Each line in the entries that has the word "RELRO" has to be copied.

(Collected data)
((

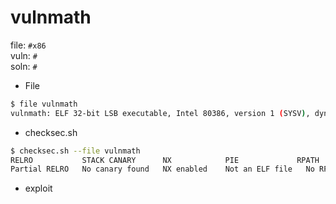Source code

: # vulnmath

file: `#x86`  
vuln: `#`  
soln: `#`  
  
* File
```sh
$ file vulnmath 
vulnmath: ELF 32-bit LSB executable, Intel 80386, version 1 (SYSV), dynamically linked, interpreter /lib/ld-, for GNU/Linux 3.2.0, BuildID[sha1]=ba48ed39bdaaa3ddfc1bab6e8f45c8ee92e552bc, not stripped
```
  
* checksec.sh
```sh
$ checksec.sh --file vulnmath 
RELRO           STACK CANARY      NX            PIE             RPATH      RUNPATH      FILE
Partial RELRO   No canary found   NX enabled    Not an ELF file   No RPATH   RUNPATH      vulnmath
```
  
* exploit
```python

```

))

* RESULT OF THE TASK:
RELRO           STACK CANARY      NX            PIE             RPATH      RUNPATH      FILE
Partial RELRO   No canary found   NX enabled    Not an ELF file   No RPATH   RUNPATH      vulnmath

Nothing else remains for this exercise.